I have been told in no uncertain terms by an Adobe "Evangelist" that Adobe intends to discontinue support for collaborative reviews using the Javascript SOAP object (e.g. Collab, addAnnotStore(), etc.). Future Acrobat versions will only support "shared reviews."
I guess that means that anyone who drank the Adobe kool-aid doled out by Evangelists since 2003 or thereabouts (i.e. believed what Adobe said as an Article of Faith) and developed a document review solution based on SOAP collaboration is, to put it bluntly, SOL. ( http://www.urbandictionary.com/define.php?term=S.O.L. )
This is what The Evangelist wrote to me: "[W]e are a publicly traded company that makes business driven trade offs between what we'd like to do and what we can do with the resources we have at any given time. I'm sure you can understand.
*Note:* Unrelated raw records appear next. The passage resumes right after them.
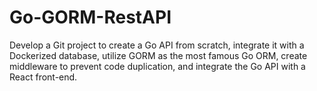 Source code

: # Go-GORM-RestAPI
Develop a Git project to create a Go API from scratch, integrate it with a Dockerized database, utilize GORM as the most famous Go ORM, create middleware to prevent code duplication, and integrate the Go API with a React front-end.
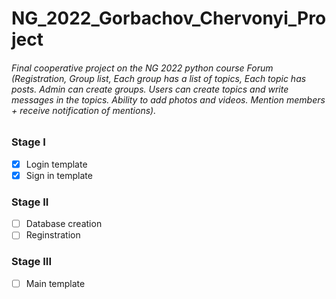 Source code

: # NG_2022_Gorbachov_Chervonyi_Project

###### Final cooperative project on the NG 2022 python course Forum (Registration, Group list, Each group has a list of topics, Each topic has posts. Admin can create groups. Users can create topics and write messages in the topics. Ability to add photos and videos. Mention members + receive notification of mentions).

### Stage I
- [x] Login template
- [x] Sign in template
### Stage II
- [ ] Database creation
- [ ] Reginstration
### Stage III
- [ ] Main template



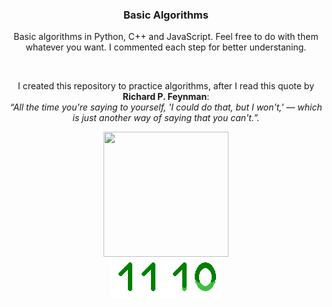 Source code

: <h3 align=center>Basic Algorithms</h3>
<p align=center>Basic algorithms in Python, C++ and JavaScript. Feel free to do with them whatever you want. I commented each step for better understaning.</p>
<br>
<div align=center>
  <p>I created this repository to practice algorithms, after I read this quote by <b>Richard P. Feynman</b>:<br><i>“All the time you're saying to yourself, 'I could do that, but I won't,' — which is just another way of saying that you can't.”.</i></p>
    <img src="https://github.com/Vasamir1/Algorithms/blob/main/giphy.gif?raw=true" width=200 height=200> 
  <br>
    <img src="https://raw.githubusercontent.com/Vasamir1/Algorithms/main/01.gif" allign="center">
</div>
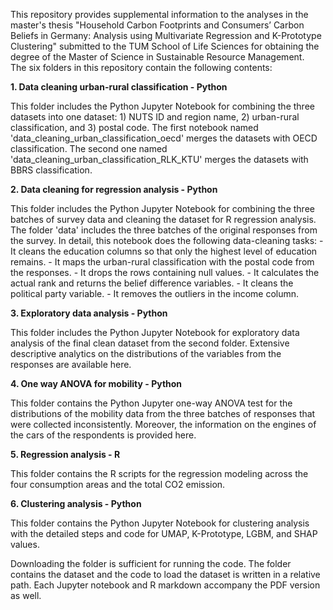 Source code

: This repository provides supplemental information to the analyses in the master's thesis "Household Carbon Footprints and  Consumers’ Carbon Beliefs in Germany:  Analysis using Multivariate Regression and K-Prototype Clustering" submitted to the TUM School of Life Sciences for obtaining the degree of the Master of Science in Sustainable Resource Management. 
<be>
<br>
The six folders in this repository contain the following contents: 

**1. Data cleaning urban-rural classification - Python** 

This folder includes the Python Jupyter Notebook for combining the three datasets into one dataset: 1) NUTS ID and region name, 2) urban-rural classification, and 3) postal code.
The first notebook named 'data_cleaning_urban_classification_oecd' merges the datasets with OECD classification. The second one named 'data_cleaning_urban_classification_RLK_KTU' merges the datasets with BBRS classification.

**2. Data cleaning for regression analysis - Python** 

This folder includes the Python Jupyter Notebook for combining the three batches of survey data and cleaning the dataset for R regression analysis. The folder 'data' includes the three batches of the original responses from the survey.
In detail, this notebook does the following data-cleaning tasks:
      - It cleans the education columns so that only the highest level of education remains.
      - It maps the urban-rural classification with the postal code from the responses.
      - It drops the rows containing null values.
      - It calculates the actual rank and returns the belief difference variables.
      - It cleans the political party variable. 
      - It removes the outliers in the income column. 


**3. Exploratory data analysis - Python** 

This folder includes the Python Jupyter Notebook for exploratory data analysis of the final clean dataset from the second folder. Extensive descriptive analytics on the distributions of the variables from the responses are available here. 

**4. One way ANOVA for mobility - Python** 

This folder contains the Python Jupyter one-way ANOVA test for the distributions of the mobility data from the three batches of responses that were collected inconsistently. 
Moreover, the information on the engines of the cars of the respondents is provided here.

**5. Regression analysis - R** 

This folder contains the R scripts for the regression modeling across the four consumption areas and the total CO2 emission.

**6. Clustering analysis - Python** 

This folder contains the Python Jupyter Notebook for clustering analysis with the detailed steps and code for UMAP, K-Prototype, LGBM, and SHAP values. 


Downloading the folder is sufficient for running the code. The folder contains the dataset and the code to load the dataset is written in a relative path. 
Each Jupyter notebook and R markdown accompany the PDF version as well.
"This decision isn't about SOAP, it's about browser dependencies. We are not in a position to pour engineering resources into significant features in Acrobat that are dependent on browser APIs which could, and have changed thus breaking our product. It's just that simple."
That's a nice explanation, but it doesn't quite wash. If what The Evangelist said is true about "browser dependencies" and the ever-changing browser APIs, then it stands to reason that SOAP collaboration in Acrobat 7 and Acrobat 8 should have been "broken" as new browser versions came to market. And yet, amazingly, they aren't! SOAP collaboration still works in Acrobat 7 and Acrobat 8 with the very latest browsers (IE and Firefox). Witness the power of Adobe! Its old Acrobat versions miraculously "unbreak" themselves as new browser versions are released.
Can you say "disingenuous?"
-- Fool me once
PS -- I wouldn't bet the farm on "Shared Reviews."
Discontinuing support means Adobe will not add new features to the SOAP interface evolves. They may update the interface as serious issues evolve.
I would expect SOAP will be available at a limited level for versions 10 and 11 and then it will be fully replaced by newer collaboration technology.
How many computer languages have come and gone?
What has happened to the applications written in those languages?
When I learned SAS and to write functions for it, it was written in [url=http://en.wikipedia.org/wiki/Pl/1]PL/1[/url] and now it is written in C++.
At the same time I was told that Micro Computers would be nothing more than fancy calculators and would never be able to perform complex computing tasks. Well your desktop or laptop computer is the descendant of the Intel 8080 or Motorola 6502 processor.
The computing world does not end with change but adapts to the change.
Microsoft said it would no longer support Windows XP! I am still downloading and installing Windows security updates! Also many large purchasers are still purchasing new computers with Windows XP installed or are allowed to install Windows XP.